So my question, is it possible for Dgraph to try to do a funding round in the UK? Or does that only work if it is a UK company? You have a partner @mikehawkes in that part of the world already?

Surely that indicates that we’ve hit an inflection point with graph databases? Seems like graph databases are ready to go mainstream, and the only thing that has really prevented this IMO is usability. Dgraph has solved the usability problem, it’s well positioned to become the most widely used graph db as a result. Super curious about why the VCs Dgraph is talking to are bearish on graph databases?

Dgraph would seem to be a really investible company for so many reasons. Passionate user base, powerful BaaS offering, game changing db performance, the most user friendly graph database etc etc. It’s confounding why VCs would decline to invest.

Could Dgraph not position itself like this? It’s obvious why BaaS products are attracting a lot of investment right now—web development is becoming insanely complex. Dgraph if you ask most Dgraphers has all the functionality of a great BaaS platform, perhaps the best. It’s just not marketed that way.

Yes! Please let us know how we can help.

There has to have been investors who missed out on the Neo4j round who’d be interested in Dgraph. Surely? Does it matter if you raise in Europe?

1 Like

I just want to clarify something here. It is not JUST the BaaS or DBaaS that we love about DGraph. It is the middleware. For DGraph, that middleware happens to be GraphQL. While I love GraphQL, I don’t care about GraphQL in-and-of-itself, I care about deploying my app easily with the needed features.

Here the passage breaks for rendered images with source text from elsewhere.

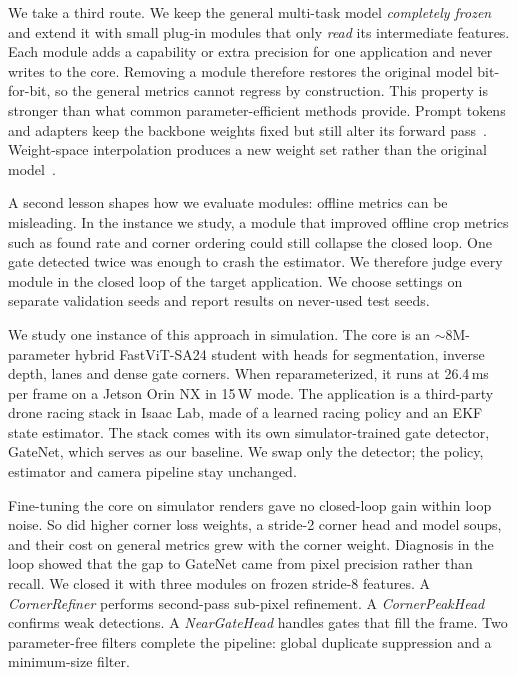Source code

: \documentclass[10pt,twocolumn,letterpaper]{article}
\begin{document}
We take a third route. We keep the general multi-task model \emph{completely frozen} and extend it with small plug-in modules that only \emph{read} its intermediate features. Each module adds a capability or extra precision for one application and never writes to the core. Removing a module therefore restores the original model bit-for-bit, so the general metrics cannot regress by construction. This property is stronger than what common parameter-efficient methods provide. Prompt tokens and adapters keep the backbone weights fixed but still alter its forward pass~\cite{Jia2022VisualPrompt,Chen2022AdaptformerAdapting,Chen2022VisionTransformer}. Weight-space interpolation produces a new weight set rather than the original model~\cite{Wortsman2021RobustFinetuning}.

A second lesson shapes how we evaluate modules: offline metrics can be misleading. In the instance we study, a module that improved offline crop metrics such as found rate and corner ordering could still collapse the closed loop. One gate detected twice was enough to crash the estimator. We therefore judge every module in the closed loop of the target application. We choose settings on separate validation seeds and report results on never-used test seeds.

We study one instance of this approach in simulation. The core is an $\sim$8M-parameter hybrid FastViT-SA24 student with heads for segmentation, inverse depth, lanes and dense gate corners. When reparameterized, it runs at 26.4\,ms per frame on a Jetson Orin NX in 15\,W mode. The application is a third-party drone racing stack in Isaac Lab, made of a learned racing policy and an EKF state estimator. The stack comes with its own simulator-trained gate detector, GateNet, which serves as our baseline. We swap only the detector; the policy, estimator and camera pipeline stay unchanged.

Fine-tuning the core on simulator renders gave no closed-loop gain within loop noise. So did higher corner loss weights, a stride-2 corner head and model soups, and their cost on general metrics grew with the corner weight. Diagnosis in the loop showed that the gap to GateNet came from pixel precision rather than recall. We closed it with three modules on frozen stride-8 features. A \emph{CornerRefiner} performs second-pass sub-pixel refinement. A \emph{CornerPeakHead} confirms weak detections. A \emph{NearGateHead} handles gates that fill the frame. Two parameter-free filters complete the pipeline: global duplicate suppression and a minimum-size filter.
\end{document}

I could probably find 10-30 cloud database as a service competitors. Maybe 10-15 of those would be Graph databases. There are actually a lot of them.

I CANNOT find but 3-7 options that offer middleware for security. And I can ONLY find 3-4 options that offer streaming / subscriptions (websockets) out-of-the-box.

Supabase currently doesn’t even offer security with its subscriptions (although it is working on it).

The only other competitors I know are Firebase, Fauna, and Hasura. That is it!

Firebase can’t do relational data or counters, Hasura is a hell of a lot slower than any graphdb, and fauna is a vendor lock-in.

The rest of the products are difficult to use with crap documentation, require spinning up several dockers for similar features, or require you to write complex middleware.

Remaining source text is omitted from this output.